PROVIDED ENTRIES:
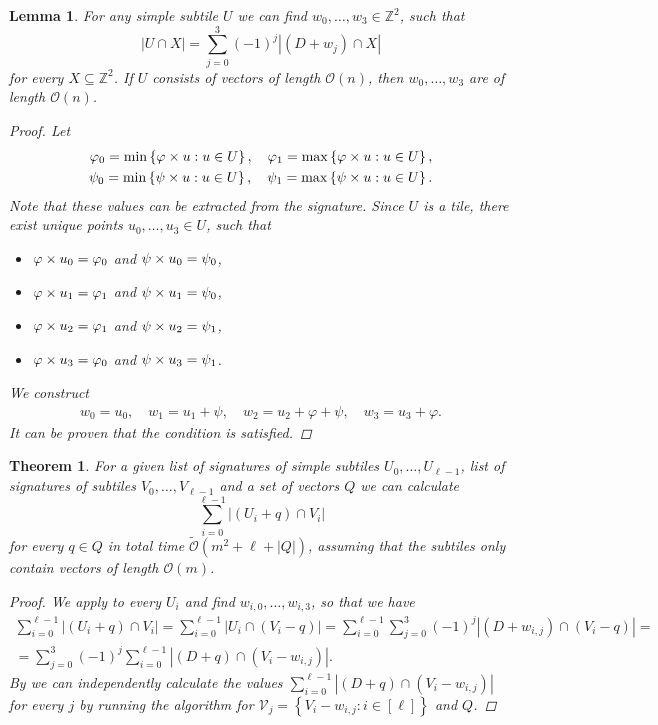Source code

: \documentclass[11pt, letterpaper]{article}
\theoremstyle{plain}
\newtheorem{theorem}{Theorem}
\newtheorem{lemma}{Lemma}
\theoremstyle{definition}
\theoremstyle{remark}
\newcommand{\Z}{\mathbb{Z}}
\renewcommand{\O}{\mathcal{O}}
\newcommand{\tO}{\tilde{\mathcal{O}}}
\newcommand{\V}{\mathcal{V}}
\renewcommand{\phi}{\varphi}
\newcommand{\set}[1]{\left\lbrace #1 \right\rbrace}
\newcommand{\eq}[1]{\begin{align*} #1 \end{align*}}
\begin{document}
\begin{lemma}\label{primitive}
	For any simple subtile $U$ we can find $w_0, \dots, w_3 \in \Z^2$, such that
	\[ |U \cap X| = \sum_{j = 0}^3 (-1)^j |(D + w_j) \cap X|\]
	for every $X \subseteq \Z^2$.
	If $U$ consists of vectors of length $\O(n)$, then $w_0, \dots, w_3$ are of length $\O(n)$.
	\begin{proof}
		Let \eq{
			\phi_0 = \min\set{{\h{u} : u \in U}}, \quad 
			\phi_1 = \max\set{{\h{u} : u \in U}},\\
			\psi_0 = \min\set{{\s{u} : u \in U}}, \quad
			\psi_1 = \max\set{{\s{u} : u \in U}}.
		}
		Note that these values can be extracted from the signature.
		Since $U$ is a tile, there exist unique points $u_0, \dots, u_3 \in U$, such that
		\begin{itemize}
			\item $\h{u_0} = \phi_0$ and $\psi \times u_0 = \psi_0$,
			\item $\h{u_1} = \phi_1$ and $\psi \times u_1 = \psi_0$,
			\item $\h{u_2} = \phi_1$ and $\psi \times u_2 = \psi_1$,
			\item $\h{u_3} = \phi_0$ and $\psi \times u_3 = \psi_1$.
		\end{itemize}
		We construct \eq{
			w_0 = u_0, \quad 
			w_1 = u_1 + \psi, \quad
			w_2 = u_2 + \phi + \psi, \quad
			w_3 = u_3 + \phi.
		}
		It can be proven that the condition is satisfied.
	\end{proof}
\end{lemma}

\begin{theorem}\label{subtile_convolution}
	For a given list of signatures of simple subtiles $U_0, \dots, U_{\ell - 1}$, list of signatures of subtiles $V_0, \dots, V_{\ell - 1}$ and a set of vectors $Q$ we can calculate
	\[ \sum_{i = 0}^{\ell - 1} |(U_i + q) \cap V_i| \]
	for every $q \in Q$ in total time $\tO(m^2 + \ell + |Q|)$, assuming that the subtiles only contain vectors of length $\O(m)$.
	\begin{proof}
		We apply  to every $U_i$ and find $w_{i, 0}, \dots, w_{i, 3}$, so that we have
		\eq{
			\sum_{i = 0}^{\ell - 1}|(U_i + q) \cap V_i| 
			= \sum_{i = 0}^{\ell - 1}|U_i \cap (V_i - q)| 
			= \sum_{i = 0}^{\ell - 1} \sum_{j = 0}^3 (-1)^j |(D + w_{i, j}) \cap (V_i - q)| = \\
			= \sum_{j = 0}^3 (-1)^j \sum_{i = 0}^{\ell - 1} |(D + q) \cap (V_i - w_{i, j})|.
		}
		By  we can independently calculate the values $\sum_{i = 0}^{\ell - 1} |(D + q) \cap (V_i - w_{i, j})|$ for every $j$ by running the algorithm for $\V_j = \set{V_i - w_{i, j} : i \in [\ell]}$ and $Q$.
	\end{proof}
\end{theorem}
\end{document}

EXERCISE OBJECTIVE: Repeat the listing in full and exactly. Leave any pictures out.

FINISHED TASK:
Source code

: \documentclass[11pt, letterpaper]{article}
\theoremstyle{plain}
\newtheorem{theorem}{Theorem}
\newtheorem{lemma}{Lemma}
\theoremstyle{definition}
\theoremstyle{remark}
\newcommand{\Z}{\mathbb{Z}}
\renewcommand{\O}{\mathcal{O}}
\newcommand{\tO}{\tilde{\mathcal{O}}}
\newcommand{\V}{\mathcal{V}}
\renewcommand{\phi}{\varphi}
\newcommand{\set}[1]{\left\lbrace #1 \right\rbrace}
\newcommand{\eq}[1]{\begin{align*} #1 \end{align*}}
\begin{document}
\begin{lemma}\label{primitive}
	For any simple subtile $U$ we can find $w_0, \dots, w_3 \in \Z^2$, such that
	\[ |U \cap X| = \sum_{j = 0}^3 (-1)^j |(D + w_j) \cap X|\]
	for every $X \subseteq \Z^2$.
	If $U$ consists of vectors of length $\O(n)$, then $w_0, \dots, w_3$ are of length $\O(n)$.
	\begin{proof}
		Let \eq{
			\phi_0 = \min\set{{\h{u} : u \in U}}, \quad 
			\phi_1 = \max\set{{\h{u} : u \in U}},\\
			\psi_0 = \min\set{{\s{u} : u \in U}}, \quad
			\psi_1 = \max\set{{\s{u} : u \in U}}.
		}
		Note that these values can be extracted from the signature.
		Since $U$ is a tile, there exist unique points $u_0, \dots, u_3 \in U$, such that
		\begin{itemize}
			\item $\h{u_0} = \phi_0$ and $\psi \times u_0 = \psi_0$,
			\item $\h{u_1} = \phi_1$ and $\psi \times u_1 = \psi_0$,
			\item $\h{u_2} = \phi_1$ and $\psi \times u_2 = \psi_1$,
			\item $\h{u_3} = \phi_0$ and $\psi \times u_3 = \psi_1$.
		\end{itemize}
		We construct \eq{
			w_0 = u_0, \quad 
			w_1 = u_1 + \psi, \quad
			w_2 = u_2 + \phi + \psi, \quad
			w_3 = u_3 + \phi.
		}
		It can be proven that the condition is satisfied.
	\end{proof}
\end{lemma}

\begin{theorem}\label{subtile_convolution}
	For a given list of signatures of simple subtiles $U_0, \dots, U_{\ell - 1}$, list of signatures of subtiles $V_0, \dots, V_{\ell - 1}$ and a set of vectors $Q$ we can calculate
	\[ \sum_{i = 0}^{\ell - 1} |(U_i + q) \cap V_i| \]
	for every $q \in Q$ in total time $\tO(m^2 + \ell + |Q|)$, assuming that the subtiles only contain vectors of length $\O(m)$.
	\begin{proof}
		We apply  to every $U_i$ and find $w_{i, 0}, \dots, w_{i, 3}$, so that we have
		\eq{
			\sum_{i = 0}^{\ell - 1}|(U_i + q) \cap V_i| 
			= \sum_{i = 0}^{\ell - 1}|U_i \cap (V_i - q)| 
			= \sum_{i = 0}^{\ell - 1} \sum_{j = 0}^3 (-1)^j |(D + w_{i, j}) \cap (V_i - q)| = \\
			= \sum_{j = 0}^3 (-1)^j \sum_{i = 0}^{\ell - 1} |(D + q) \cap (V_i - w_{i, j})|.
		}
		By  we can independently calculate the values $\sum_{i = 0}^{\ell - 1} |(D + q) \cap (V_i - w_{i, j})|$ for every $j$ by running the algorithm for $\V_j = \set{V_i - w_{i, j} : i \in [\ell]}$ and $Q$.
	\end{proof}
\end{theorem}
\end{document}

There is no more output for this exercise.